How we added a Sonos integration in one week

“It’s done,” Sjoerd casually mentions.
“The proof of concept?” I asked.
“No, everything. I also added search.”

We were blown away. In one week Sjoerd ported an app we built for Web, iOS and Android to Sonos, a new platform for us. We expected he would need at least four weeks. Two key factors made this possible. First of all, Sjoerd is a brilliant developer. Second, and most importantly, the UI of our apps was already server-driven. This is a story about the latter.

What is this Server Driven UI?

To avoid confusion I’ll first share my take on what Server Driven UI (also called Backend Driven UI) means: Server Driven UI moves the responsibilities of what is visible on screen to the server.

Effectively, the server defines which components are part of a screen and their order; these are described in the API. The apps render their native implementation of all the components. This allows the apps to deliver a high quality user experience with all features native to their platform.

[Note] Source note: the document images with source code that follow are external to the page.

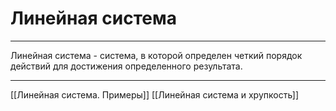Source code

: # Линейная система

---

Линейная система - система, в которой определен четкий порядок действий для достижения определенного результата.

---

[[Линейная система. Примеры]]
[[Линейная система и хрупкость]]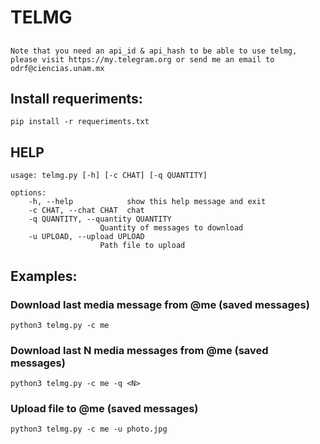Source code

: # TELMG

##
    Note that you need an api_id & api_hash to be able to use telmg,
    please visit https://my.telegram.org or send me an email to odrf@ciencias.unam.mx

## Install requeriments: 
    
    pip install -r requeriments.txt
    
## HELP
    usage: telmg.py [-h] [-c CHAT] [-q QUANTITY]

    options:
        -h, --help            show this help message and exit
        -c CHAT, --chat CHAT  chat
        -q QUANTITY, --quantity QUANTITY
                        Quantity of messages to download
        -u UPLOAD, --upload UPLOAD
                        Path file to upload

## Examples:
### Download last media message from @me (saved messages)
    python3 telmg.py -c me
### Download last N media messages from @me (saved messages)
    python3 telmg.py -c me -q <N>
### Upload file to @me (saved messages)
    python3 telmg.py -c me -u photo.jpg

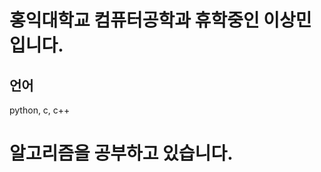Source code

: 

홍익대학교 컴퓨터공학과 휴학중인 이상민입니다.
==========================================   

언어
---
python, c, c++

# 알고리즘을 공부하고 있습니다.
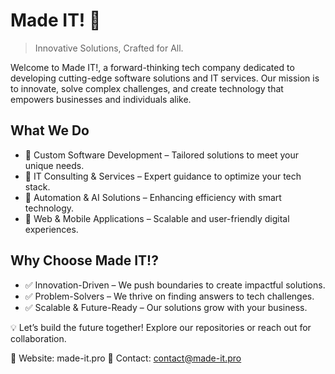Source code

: # Made IT! 🚀

> Innovative Solutions, Crafted for All.

Welcome to Made IT!, a forward-thinking tech company dedicated to developing cutting-edge software solutions and IT services. Our mission is to innovate, solve complex challenges, and create technology that empowers businesses and individuals alike.

## What We Do

- 🔹 Custom Software Development – Tailored solutions to meet your unique needs.
- 🔹 IT Consulting & Services – Expert guidance to optimize your tech stack.
- 🔹 Automation & AI Solutions – Enhancing efficiency with smart technology.
- 🔹 Web & Mobile Applications – Scalable and user-friendly digital experiences.

## Why Choose Made IT!?

- ✅ Innovation-Driven – We push boundaries to create impactful solutions.
- ✅ Problem-Solvers – We thrive on finding answers to tech challenges.
- ✅ Scalable & Future-Ready – Our solutions grow with your business.

💡 Let’s build the future together! Explore our repositories or reach out for collaboration.

🔗 Website: made-it.pro
📧 Contact: contact@made-it.pro
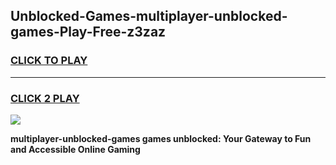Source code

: 
## Unblocked-Games-multiplayer-unblocked-games-Play-Free-z3zaz
<h3>
<a href="https://premium76.site?title=multiplayer-unblocked-games&ref=19M">CLICK TO PLAY</a></h3>
<hr>

<h3>
<a href="https://premium76.site?title=multiplayer-unblocked-games&ref=19M">CLICK 2 PLAY</a>
  
</h3>

<a href="https://premium76.site?title=multiplayer-unblocked-games&ref=19M"><img src="https://clearcache.store/games.png"></a>


**multiplayer-unblocked-games games unblocked: Your Gateway to Fun and Accessible Online Gaming**
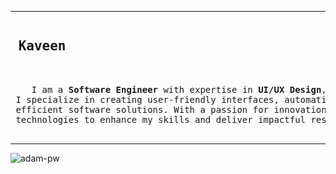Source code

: <hr>

<pre>
<h2> Kaveen </h2>

    I am a <b>Software Engineer</b> with expertise in <b>UI/UX Design</b>, <b>Software Testing</b>, and <b>API Development</b>.<br> I specialize in creating user-friendly interfaces, automating tests with tools like Selenium (Java), and building <br> efficient software solutions. With a passion for innovation and problem-solving, I continuously explore new <br> technologies to enhance my skills and deliver impactful results.

</pre>
<hr>


<p><img align="center"
    src="https://github-readme-stats.vercel.app/api/top-langs?username=Kaveen1212&show_icons=true&locale=en&bg_color=0d1117&text_color=ffffff&layout=compact"
    alt="adam-pw" 
    bg_color=#808080/></p>


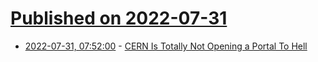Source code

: # [Published on 2022-07-31](index.md)

* [2022-07-31, 07:52:00](https://tech.slashdot.org/story/22/07/31/0030205/cern-is-totally-not-opening-a-portal-to-hell?utm_source=rss1.0mainlinkanon&utm_medium=feed) - [CERN Is Totally Not Opening a Portal To Hell](https://tech.slashdot.org/story/22/07/31/0030205/cern-is-totally-not-opening-a-portal-to-hell?utm_source=rss1.0mainlinkanon&utm_medium=feed)
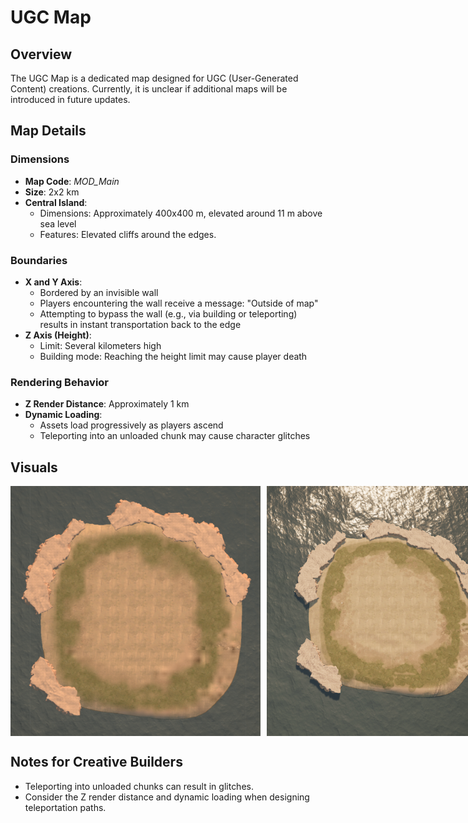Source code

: # UGC Map

## Overview

The UGC Map is a dedicated map designed for UGC (User-Generated Content) creations. Currently, it is unclear if additional maps will be introduced in future updates.

## Map Details

### Dimensions

- **Map Code**: *MOD_Main*
- **Size**: 2x2 km
- **Central Island**:
  - Dimensions: Approximately 400x400 m, elevated around 11 m above sea level
  - Features: Elevated cliffs around the edges.

### Boundaries

- **X and Y Axis**:
  - Bordered by an invisible wall
  - Players encountering the wall receive a message: "Outside of map"
  - Attempting to bypass the wall (e.g., via building or teleporting) results in instant transportation back to the edge
- **Z Axis (Height)**:
  - Limit: Several kilometers high
  - Building mode: Reaching the height limit may cause player death

### Rendering Behavior

- **Z Render Distance**: Approximately 1 km
- **Dynamic Loading**:
  - Assets load progressively as players ascend
  - Teleporting into an unloaded chunk may cause character glitches

## Visuals

<div style="display: flex; gap: 10px;">
  <img src=".images//ugcMap.png" alt="UGC Map" style="max-height: 400px;"/>
  <img src=".images//ugcMap_gameplay.png" alt="UGC Map Gameplay" style="max-height: 400px;"/>
</div>

## Notes for Creative Builders

- Teleporting into unloaded chunks can result in glitches.
- Consider the Z render distance and dynamic loading when designing teleportation paths.
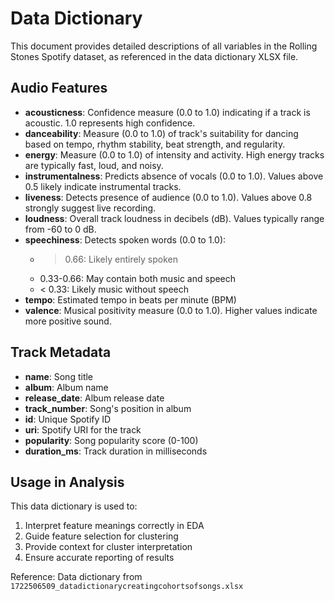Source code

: # Data Dictionary

This document provides detailed descriptions of all variables in the Rolling Stones Spotify dataset, as referenced in the data dictionary XLSX file.

## Audio Features
- **acousticness**: Confidence measure (0.0 to 1.0) indicating if a track is acoustic. 1.0 represents high confidence.
- **danceability**: Measure (0.0 to 1.0) of track's suitability for dancing based on tempo, rhythm stability, beat strength, and regularity.
- **energy**: Measure (0.0 to 1.0) of intensity and activity. High energy tracks are typically fast, loud, and noisy.
- **instrumentalness**: Predicts absence of vocals (0.0 to 1.0). Values above 0.5 likely indicate instrumental tracks.
- **liveness**: Detects presence of audience (0.0 to 1.0). Values above 0.8 strongly suggest live recording.
- **loudness**: Overall track loudness in decibels (dB). Values typically range from -60 to 0 dB.
- **speechiness**: Detects spoken words (0.0 to 1.0):
  - > 0.66: Likely entirely spoken
  - 0.33-0.66: May contain both music and speech
  - < 0.33: Likely music without speech
- **tempo**: Estimated tempo in beats per minute (BPM)
- **valence**: Musical positivity measure (0.0 to 1.0). Higher values indicate more positive sound.

## Track Metadata
- **name**: Song title
- **album**: Album name
- **release_date**: Album release date
- **track_number**: Song's position in album
- **id**: Unique Spotify ID
- **uri**: Spotify URI for the track
- **popularity**: Song popularity score (0-100)
- **duration_ms**: Track duration in milliseconds

## Usage in Analysis
This data dictionary is used to:
1. Interpret feature meanings correctly in EDA
2. Guide feature selection for clustering
3. Provide context for cluster interpretation
4. Ensure accurate reporting of results

Reference: Data dictionary from `1722506509_datadictionarycreatingcohortsofsongs.xlsx`
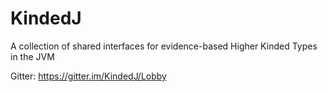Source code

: # KindedJ
A collection of shared interfaces for evidence-based Higher Kinded Types in the JVM

Gitter: https://gitter.im/KindedJ/Lobby
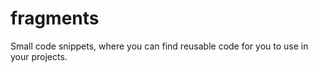 # fragments
Small code snippets, where you can find reusable code for you to use in your projects. 

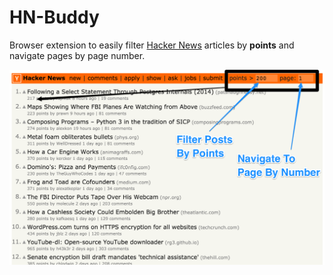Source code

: # HN-Buddy

Browser extension to easily filter [Hacker News](https://news.ycombinator.com/) articles by **points** and navigate pages by page number.

![Screenshot of hackerNews with HN-Buddy](assets/hndude-scr-1-annotated.png?raw=true "HN-Dude Screenshot")

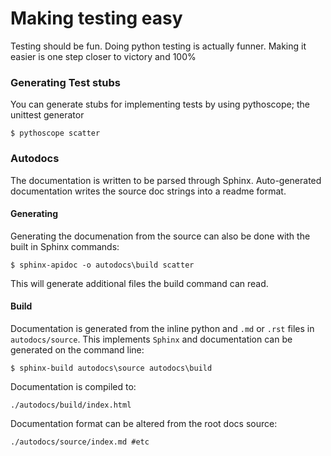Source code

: # Making testing easy

Testing should be fun. Doing python testing is actually funner. Making it easier is one step closer to victory and 100%

### Generating Test stubs

You can generate stubs for implementing tests by using pythoscope; the unittest generator

    $ pythoscope scatter

### Autodocs

The documentation is written to be parsed through Sphinx. Auto-generated documentation writes the source doc strings into a readme format.

#### Generating

Generating the documenation from the source can also be done with the built in Sphinx commands:

    $ sphinx-apidoc -o autodocs\build scatter

This will generate additional files the build command can read.

#### Build

Documentation is generated from the inline python and `.md` or `.rst` files in `autodocs/source`. This implements `Sphinx` and documentation can be generated on the command line:

    $ sphinx-build autodocs\source autodocs\build

Documentation is compiled to:

    ./autodocs/build/index.html

Documentation format can be altered from the root docs source:

    ./autodocs/source/index.md #etc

Having that out of the way, I can tell you the story about how Server Driven UI contributes to the success of our customer Primephonic.

Retract React

Primephonic is a streaming service for classical music. As a startup, Primephonic needed to spend their money wisely. People expect a streaming service to be available on at least on iOS, Android and Web. Our initial hunch was to solve this budget-constrained cross-platform challenge with React. We had built several mobile apps with React Native, and several web apps with React. From this experience it made sense to use React Native for Primephonic’s mobile platforms and share logic and React components with the web player. As we went along we didn’t feel React Native would be the right match.

We felt a premium service like Primephonic should have high quality apps. While our previous React Native apps were good, they were not as silky smooth, not as nimble, and just not as nice as our true native apps. The last time we built an audio player app with React Native, we found that a relative large portion of the code turned out to be native anyway. For instance, code to properly implement high-quality audio streaming, lock screen and support for remote controls on headphones, downloading music to the device and in-app purchases. We had native developers for iOS and Android in our team. Couldn’t we find a way to build these apps completely native but quicker?

Our first steps in this uncharted territory

We had to find a way to cut development time from the native apps and share it across platforms. We were already on the path of writing the core logic and screen layouts in Typescript in the React scenario. What if we just moved that to the server? This seemed like a logical step but after years of REST it felt a bit scary to make such a fundamental paradigm shift.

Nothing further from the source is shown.